▸ **Work required**:
Set down all of the data exactly as it appears.

Stored data entries:
= Beginning of Section =

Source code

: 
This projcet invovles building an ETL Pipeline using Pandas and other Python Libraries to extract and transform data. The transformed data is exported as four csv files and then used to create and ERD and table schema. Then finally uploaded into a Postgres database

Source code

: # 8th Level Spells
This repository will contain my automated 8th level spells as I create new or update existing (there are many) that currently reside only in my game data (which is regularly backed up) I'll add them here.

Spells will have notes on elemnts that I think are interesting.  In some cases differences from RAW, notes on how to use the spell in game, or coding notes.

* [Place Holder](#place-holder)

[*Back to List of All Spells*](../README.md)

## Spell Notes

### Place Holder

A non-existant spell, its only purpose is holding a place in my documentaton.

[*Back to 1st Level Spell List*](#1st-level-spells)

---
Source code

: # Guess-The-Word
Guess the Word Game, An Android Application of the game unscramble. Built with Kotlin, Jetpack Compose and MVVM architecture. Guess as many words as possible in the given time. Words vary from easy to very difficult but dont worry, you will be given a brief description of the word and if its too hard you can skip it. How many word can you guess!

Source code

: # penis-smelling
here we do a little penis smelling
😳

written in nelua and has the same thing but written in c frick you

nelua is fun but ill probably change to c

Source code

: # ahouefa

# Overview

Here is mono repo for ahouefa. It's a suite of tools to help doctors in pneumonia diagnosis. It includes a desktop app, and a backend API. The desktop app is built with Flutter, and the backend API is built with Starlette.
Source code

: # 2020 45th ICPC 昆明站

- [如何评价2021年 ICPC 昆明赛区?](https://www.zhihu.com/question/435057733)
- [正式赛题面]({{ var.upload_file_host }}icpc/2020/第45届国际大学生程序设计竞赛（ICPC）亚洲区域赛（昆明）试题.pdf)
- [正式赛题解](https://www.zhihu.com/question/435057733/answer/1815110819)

= End of Section =

▸ **Response**:
Source code

: 
This projcet invovles building an ETL Pipeline using Pandas and other Python Libraries to extract and transform data. The transformed data is exported as four csv files and then used to create and ERD and table schema. Then finally uploaded into a Postgres database

Source code

: # 8th Level Spells
This repository will contain my automated 8th level spells as I create new or update existing (there are many) that currently reside only in my game data (which is regularly backed up) I'll add them here.

Spells will have notes on elemnts that I think are interesting.  In some cases differences from RAW, notes on how to use the spell in game, or coding notes.

* [Place Holder](#place-holder)

[*Back to List of All Spells*](../README.md)

## Spell Notes

### Place Holder

A non-existant spell, its only purpose is holding a place in my documentaton.

[*Back to 1st Level Spell List*](#1st-level-spells)

---
Source code

: # Guess-The-Word
Guess the Word Game, An Android Application of the game unscramble. Built with Kotlin, Jetpack Compose and MVVM architecture. Guess as many words as possible in the given time. Words vary from easy to very difficult but dont worry, you will be given a brief description of the word and if its too hard you can skip it. How many word can you guess!

Source code

: # penis-smelling
here we do a little penis smelling
😳

written in nelua and has the same thing but written in c frick you

nelua is fun but ill probably change to c

Source code

: # ahouefa

# Overview

Here is mono repo for ahouefa. It's a suite of tools to help doctors in pneumonia diagnosis. It includes a desktop app, and a backend API. The desktop app is built with Flutter, and the backend API is built with Starlette.
Source code

: # 2020 45th ICPC 昆明站

- [如何评价2021年 ICPC 昆明赛区?](https://www.zhihu.com/question/435057733)
- [正式赛题面]({{ var.upload_file_host }}icpc/2020/第45届国际大学生程序设计竞赛（ICPC）亚洲区域赛（昆明）试题.pdf)
- [正式赛题解](https://www.zhihu.com/question/435057733/answer/1815110819)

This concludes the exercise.